Situation: Symbols are often used in the medical domain to inform patients about therapies and medicines. Henri Dreyfuss dedicated a separate section to medicine-symbols as examples of standardized, universally understandable graphic symbols. In the last 50 years, several very substantial collections of medical-symbols have been designed. The healthcare literature often mentions that symbols – or pictograms – directly relate to positive treatment outcomes, such as a better understanding, and improved adherence.
Question: In which specific circumstances is there evidence that symbols really enable patients to act more appropriately?
Approach: The assumption of ‘universally understandable symbols’ might need to be questioned. Empirical findings of a single symbol often score lower than required. It seems therefore necessary to approach this question from the heterogeneity of the five components.
Findings: ‘Patients’, ‘symbols’, ‘actions’, ‘circumstances’, and ‘performance criteria’ do vary substantially in both practice as well as in the research literature. This variation explains some of the empirical findings and discrepancies in beliefs about the effectiveness of pictograms. The visual qualities of symbols, the experiences and knowledge of individual patients, the variety and complexity of actions, geographical and cultural differences, and the different performance criteria all affect the ‘measure of successful interpretation’ of a symbol. Symbols can only be evaluated within a specific context, for relatively simple actions, and by asking ‘what do you see?’ and ‘what does this mean?’ Secondly, it is clear that medical symbols can only be effective if they are integrated into more extensive visual and aural communication.
Conclusion: A single symbol does not provide enough information to enable patients to act safely. It is essential to enhance interpretations through the design of the context (training, education, support), and through an integration of symbols in information strategies. Standardized, universally understandable graphic symbols are interpreted correctly by some people. However, the misinterpretation by others does cause harm and increase risks.
Biography
Karel van der Waarde studied graphic design in the Netherlands (The Design Academy, Eindhoven) and in the UK (De Montfort University, Leicester and the University of Reading). He received his doctorate in 1994 for a dissertation entitled: ‘An investigation into the suitability of the graphic presentation of patient package inserts’.

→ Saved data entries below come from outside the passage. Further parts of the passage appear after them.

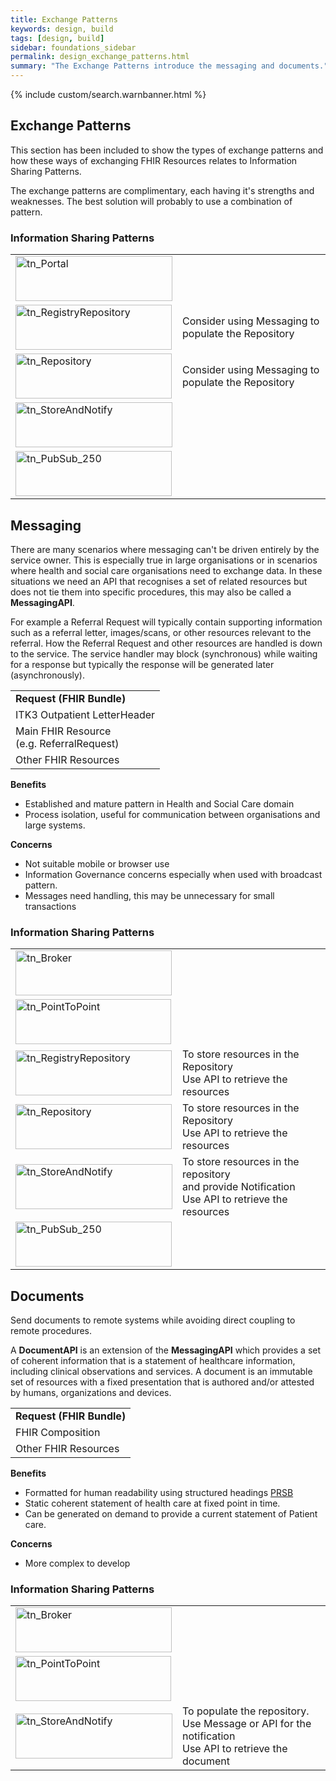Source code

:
 ```yaml
---
title: Exchange Patterns
keywords: design, build
tags: [design, build]
sidebar: foundations_sidebar
permalink: design_exchange_patterns.html
summary: "The Exchange Patterns introduce the messaging and documents."
---
```


{% include custom/search.warnbanner.html %}

## Exchange Patterns ##

This section has been included to show the types of exchange patterns and how these ways of exchanging FHIR Resources relates to Information Sharing Patterns.

The exchange patterns are complimentary, each having it's strengths and weaknesses. The best solution will probably to use a combination of pattern.


### Information Sharing Patterns ###

<table width="80%">
<tr>
<td>
  <a href="http://developer.nhs.uk/library/architecture/integration-patterns/portal/"><img class="alignnone size-full wp-image-9872" src="http://developer.nhs.uk/wp-content/uploads/2015/02/tn-Portal-e1422958326475.jpg" alt="tn_Portal" width="251" height="72" /></a>
</td>
<td></td>
</tr>
<tr>
<td>
<a href="http://developer.nhs.uk/library/architecture/integration-patterns/registry-repository/"><img class="alignnone size-full wp-image-9922" src="http://developer.nhs.uk/wp-content/uploads/2015/02/tn-RegistryRepository-e1422959886826.jpg" alt="tn_RegistryRepository" width="250" height="72" /></a>
</td>
<td>Consider using Messaging to populate the Repository</td>
</tr>
<tr>
<td>
<a href="http://developer.nhs.uk/library/architecture/integration-patterns/shared-repository/"><img class="alignnone size-full wp-image-9912" src="http://developer.nhs.uk/wp-content/uploads/2015/02/tn-Repository-e1422959862898.jpg" alt="tn_Repository" width="250" height="72" /></a>
</td>
<td>Consider using Messaging to populate the Repository</td>
</tr>
<tr>
<td>
 <a href="http://developer.nhs.uk/library/architecture/integration-patterns/store-and-notify/"><img class="alignnone size-full wp-image-9832" src="http://developer.nhs.uk/wp-content/uploads/2015/02/tn-StoreAndNotify-e1422958493685.jpg" alt="tn_StoreAndNotify" width="251" height="72" /></a>
</td>
<td></td>
</tr>
<tr>
<td><a href="http://developer.nhs.uk/library/architecture/integration-patterns/publish-subscribe/"><img class="alignnone size-full wp-image-16992" src="http://developer.nhs.uk/wp-content/uploads/2015/02/tn_PubSub_250.jpg" alt="tn_PubSub_250" width="250" height="72" /></a></td>
<td></td>
</tr>
</table>

## Messaging ##
There are many scenarios where messaging can't be driven entirely by the service owner. This is especially true in large organisations or in scenarios where health and social care organisations need to exchange data. In these situations we need an API that recognises a set of related resources but does not tie them into specific procedures, this may also be called a **MessagingAPI**.

For example a Referral Request will typically contain supporting information such as a referral letter, images/scans, or other resources relevant to the referral. How the Referral Request and other resources are handled is down to the service. The service handler may block (synchronous) while waiting for a response but typically the response will be generated later (asynchronously).


<table width="30%">
    <tr>
        <td>
            <b>Request (FHIR Bundle)</b>
        </td>
    </tr>
    <tr>
        <td>
            ITK3 Outpatient LetterHeader
        </td>
    </tr>
    <tr>
        <td>
            Main FHIR Resource <br> (e.g. ReferralRequest)
        </td>
    </tr>
    <tr>
        <td>
            Other FHIR Resources
        </td>
    </tr>
</table>


**Benefits**
- Established and mature pattern in Health and Social Care domain
- Process isolation, useful for communication between organisations and large systems.

**Concerns**
- Not suitable mobile or browser use
- Information Governance concerns especially when used with broadcast pattern.
- Messages need handling, this may be unnecessary for small transactions

### Information Sharing Patterns ###

<table width="80%">
<tr>
<td>
<a href="http://developer.nhs.uk/library/architecture/integration-patterns/message-broker/"><img class="alignnone size-full wp-image-9902" src="http://developer.nhs.uk/wp-content/uploads/2015/02/tn-Broker-e1422958425684.jpg" alt="tn_Broker" width="250" height="72" /></a>
</td>
<td></td>
</tr>
<tr>
<td>
<a href="http://developer.nhs.uk/library/architecture/integration-patterns/broadcast-point-to-point-sharing/"><img  src="http://developer.nhs.uk/wp-content/uploads/2015/02/tn-PointToPoint-e1422958448799.jpg" alt="tn_PointToPoint" width="249" height="72" /></a>
</td>
<td>
</td>
</tr>
<tr>
<td>
<a href="http://developer.nhs.uk/library/architecture/integration-patterns/registry-repository/"><img class="alignnone size-full wp-image-9922" src="http://developer.nhs.uk/wp-content/uploads/2015/02/tn-RegistryRepository-e1422959886826.jpg" alt="tn_RegistryRepository" width="250" height="72" /></a>
</td>
<td>
To store resources in the Repository
<br>Use API to retrieve the resources
</td>
</tr>
<tr>
<td>
<a href="http://developer.nhs.uk/library/architecture/integration-patterns/shared-repository/"><img class="alignnone size-full wp-image-9912" src="http://developer.nhs.uk/wp-content/uploads/2015/02/tn-Repository-e1422959862898.jpg" alt="tn_Repository" width="250" height="72" /></a>
</td>
<td>To store resources in the Repository
<br>Use API to retrieve the resources
</td>
</tr>
<tr>
<td>
 <a href="http://developer.nhs.uk/library/architecture/integration-patterns/store-and-notify/"><img class="alignnone size-full wp-image-9832" src="http://developer.nhs.uk/wp-content/uploads/2015/02/tn-StoreAndNotify-e1422958493685.jpg" alt="tn_StoreAndNotify" width="251" height="72" /></a>
</td>
<td>To store resources in the repository
<br>and provide Notification
<br>Use API to retrieve the resources</td>
</tr>
<tr>
<td><a href="http://developer.nhs.uk/library/architecture/integration-patterns/publish-subscribe/"><img class="alignnone size-full wp-image-16992" src="http://developer.nhs.uk/wp-content/uploads/2015/02/tn_PubSub_250.jpg" alt="tn_PubSub_250" width="250" height="72" /></a></td>
<td></td>
</tr>
</table>

## Documents ##

Send documents to remote systems while avoiding direct coupling to remote procedures.

A **DocumentAPI** is an extension of the **MessagingAPI** which provides a set of coherent information that is a statement of healthcare information, including clinical observations and services. A document is an immutable set of resources with a fixed presentation that is authored and/or attested by humans, organizations and devices.

<table width="30%">
    <tr>
        <td>
            <b>Request (FHIR Bundle)</b>
        </td>
    </tr>
    <tr>
        <td>
            FHIR Composition
        </td>
    </tr>
    <tr>
        <td>
            Other FHIR Resources
        </td>
    </tr>
</table>


**Benefits**
- Formatted for human readability using structured headings [PRSB](http://theprsb.org/)
- Static coherent statement of health care at fixed point in time.
- Can be generated on demand to provide a current statement of Patient care.

**Concerns**
- More complex to develop

### Information Sharing Patterns ###

<table width="80%">
<tr>
<td>
<a href="http://developer.nhs.uk/library/architecture/integration-patterns/message-broker/"><img class="alignnone size-full wp-image-9902" src="http://developer.nhs.uk/wp-content/uploads/2015/02/tn-Broker-e1422958425684.jpg" alt="tn_Broker" width="250" height="72" /></a>
</td>
<td></td>
</tr>
<tr>
<td>
<a href="http://developer.nhs.uk/library/architecture/integration-patterns/broadcast-point-to-point-sharing/"><img  src="http://developer.nhs.uk/wp-content/uploads/2015/02/tn-PointToPoint-e1422958448799.jpg" alt="tn_PointToPoint" width="249" height="72" /></a>
</td>
<td>
</td>
</tr>
<tr>
<td>
 <a href="http://developer.nhs.uk/library/architecture/integration-patterns/store-and-notify/"><img class="alignnone size-full wp-image-9832" src="http://developer.nhs.uk/wp-content/uploads/2015/02/tn-StoreAndNotify-e1422958493685.jpg" alt="tn_StoreAndNotify" width="251" height="72" /></a>
</td>
<td>To populate the repository. <br>Use Message or API for the notification<br>Use API to retrieve the document
</td>
</tr>
</table>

In 1995, he started a design - research consultancy in Belgium specializing in the testing of information design. His company develops patient information leaflets, packaging, instructions, forms, protocols, and the information architecture for websites. Most of the projects are related to information about medicines for patients, doctors and pharmacists. [www.graphicdesign-research.com]
Karel van der Waarde frequently publishes and lectures about visual information. He has taught at Avans University of Applied Sciences (The Netherlands), Loughborough University (UK), University of South Australia and Swinburne University (Australia), the IIID-summer school, and the Basel School of Design (Switzerland). In 2022 he teaches at BA, MA, and PhD level at the Lucerne University of Applied Sciences and Arts (Switzerland), and University of Hasselt (Belgium).
Van der Waarde is a life-Fellow of the Communication Research Institute (Melbourne, Australia), a board member of International Institute for Information Design (IIID, Vienna, Austria), and editorial board member of Information Design Journal, She-Ji, the Journal of Visual Political Communication, and Visible Language.